- Genre: Documentary
- Written by: David Attenborough
- Narrated by: David Attenborough
- Country of origin: United Kingdom
- Original language: English

Original release
- Release: 2000

Related
- A Blank on the Map; Bowerbirds: The Art of Seduction; Attenborough in Paradise and Other Personal Voyages;

= The Lost Gods of Easter Island =

2000 BBC documentary

The Lost Gods of Easter Island is a 2000 BBC documentary written and presented by David Attenborough. It explores the history of the civilization of remote Easter Island. It was first transmitted in 2000 and is part of the Attenborough in Paradise and Other Personal Voyages collection of seven documentaries.
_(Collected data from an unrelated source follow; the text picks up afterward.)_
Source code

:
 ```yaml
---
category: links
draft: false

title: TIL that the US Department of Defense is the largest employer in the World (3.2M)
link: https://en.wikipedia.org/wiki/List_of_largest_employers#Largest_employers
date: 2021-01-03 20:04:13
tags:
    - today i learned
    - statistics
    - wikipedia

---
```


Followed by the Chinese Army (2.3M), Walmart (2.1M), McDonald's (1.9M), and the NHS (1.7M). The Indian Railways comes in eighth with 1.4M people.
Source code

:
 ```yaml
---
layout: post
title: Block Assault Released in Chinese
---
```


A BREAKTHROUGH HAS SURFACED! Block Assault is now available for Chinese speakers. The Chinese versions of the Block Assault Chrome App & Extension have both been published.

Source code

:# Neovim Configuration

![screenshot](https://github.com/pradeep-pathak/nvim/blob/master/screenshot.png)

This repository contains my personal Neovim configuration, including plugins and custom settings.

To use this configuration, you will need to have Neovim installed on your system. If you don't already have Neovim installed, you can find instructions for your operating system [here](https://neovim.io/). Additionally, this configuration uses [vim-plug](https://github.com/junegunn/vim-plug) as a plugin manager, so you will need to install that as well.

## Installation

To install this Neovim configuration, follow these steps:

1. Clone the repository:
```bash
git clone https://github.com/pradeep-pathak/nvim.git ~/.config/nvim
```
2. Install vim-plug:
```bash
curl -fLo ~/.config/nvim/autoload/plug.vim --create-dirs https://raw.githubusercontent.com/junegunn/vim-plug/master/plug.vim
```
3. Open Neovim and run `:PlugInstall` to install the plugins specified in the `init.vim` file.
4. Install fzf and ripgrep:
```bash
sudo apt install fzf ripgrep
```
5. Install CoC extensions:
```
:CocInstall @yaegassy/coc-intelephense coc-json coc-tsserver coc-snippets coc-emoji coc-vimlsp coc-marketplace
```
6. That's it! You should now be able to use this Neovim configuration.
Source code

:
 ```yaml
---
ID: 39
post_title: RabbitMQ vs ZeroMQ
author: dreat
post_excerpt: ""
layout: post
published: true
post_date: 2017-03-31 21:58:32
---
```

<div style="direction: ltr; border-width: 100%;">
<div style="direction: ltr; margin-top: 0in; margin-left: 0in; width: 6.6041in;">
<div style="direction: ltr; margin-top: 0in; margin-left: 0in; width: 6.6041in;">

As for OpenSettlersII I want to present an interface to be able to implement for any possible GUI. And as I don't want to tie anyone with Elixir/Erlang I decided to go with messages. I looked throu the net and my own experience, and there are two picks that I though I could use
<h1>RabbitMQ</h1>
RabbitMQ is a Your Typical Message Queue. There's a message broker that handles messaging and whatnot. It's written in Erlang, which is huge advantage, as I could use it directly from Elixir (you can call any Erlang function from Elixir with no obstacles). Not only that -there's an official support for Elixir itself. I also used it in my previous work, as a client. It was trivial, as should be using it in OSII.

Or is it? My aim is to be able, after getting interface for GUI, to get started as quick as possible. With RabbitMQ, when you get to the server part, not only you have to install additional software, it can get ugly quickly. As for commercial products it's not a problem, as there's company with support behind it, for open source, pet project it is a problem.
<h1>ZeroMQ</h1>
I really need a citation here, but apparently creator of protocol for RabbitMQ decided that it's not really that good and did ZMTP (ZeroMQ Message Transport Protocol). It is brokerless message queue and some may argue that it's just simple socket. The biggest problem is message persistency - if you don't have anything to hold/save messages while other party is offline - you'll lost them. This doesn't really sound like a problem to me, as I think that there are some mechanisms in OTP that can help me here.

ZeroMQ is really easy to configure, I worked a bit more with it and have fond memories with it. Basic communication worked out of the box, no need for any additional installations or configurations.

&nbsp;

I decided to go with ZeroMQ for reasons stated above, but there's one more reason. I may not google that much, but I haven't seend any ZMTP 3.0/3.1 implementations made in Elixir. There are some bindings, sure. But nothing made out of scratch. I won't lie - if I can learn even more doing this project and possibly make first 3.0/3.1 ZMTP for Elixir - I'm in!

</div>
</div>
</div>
Attenborough embarks on a personal quest to uncover the history of a strange wooden figurine carving which he purchased after it turned up in an auction room in New York during the 1980s. It is crafted from wood of the Toromiro tree, Sophora toromiro, now extinct in the wild.

The auction catalogue indicated that the carving was from Easter Island and the auctioneers told him that the sculpture had come from a junk-shop dealer in Pennsylvania. He knew that the, "grotesque head, attached to a body grossly elongated and as thin as a stick," was more important than the auctioneers believed it to be and had such presence and power that he bought it.

He began an investigation to trace the origins of the artifact—an investigation that spans the globe and leads him on voyages to Russia, Australia, England, the Pacific, a Tahiti beach and finally to one of the most remote places on earth; and 15 years later, in a personal detective story that combines art, anthropology, and history traces the origin of the carving and in doing so tells the story of a forgotten civilization and of a people who inhabited one of the most remote places on Earth.

The documentary received positive reviews. The ideas in the documentary are based on an earlier paper by Attenborough.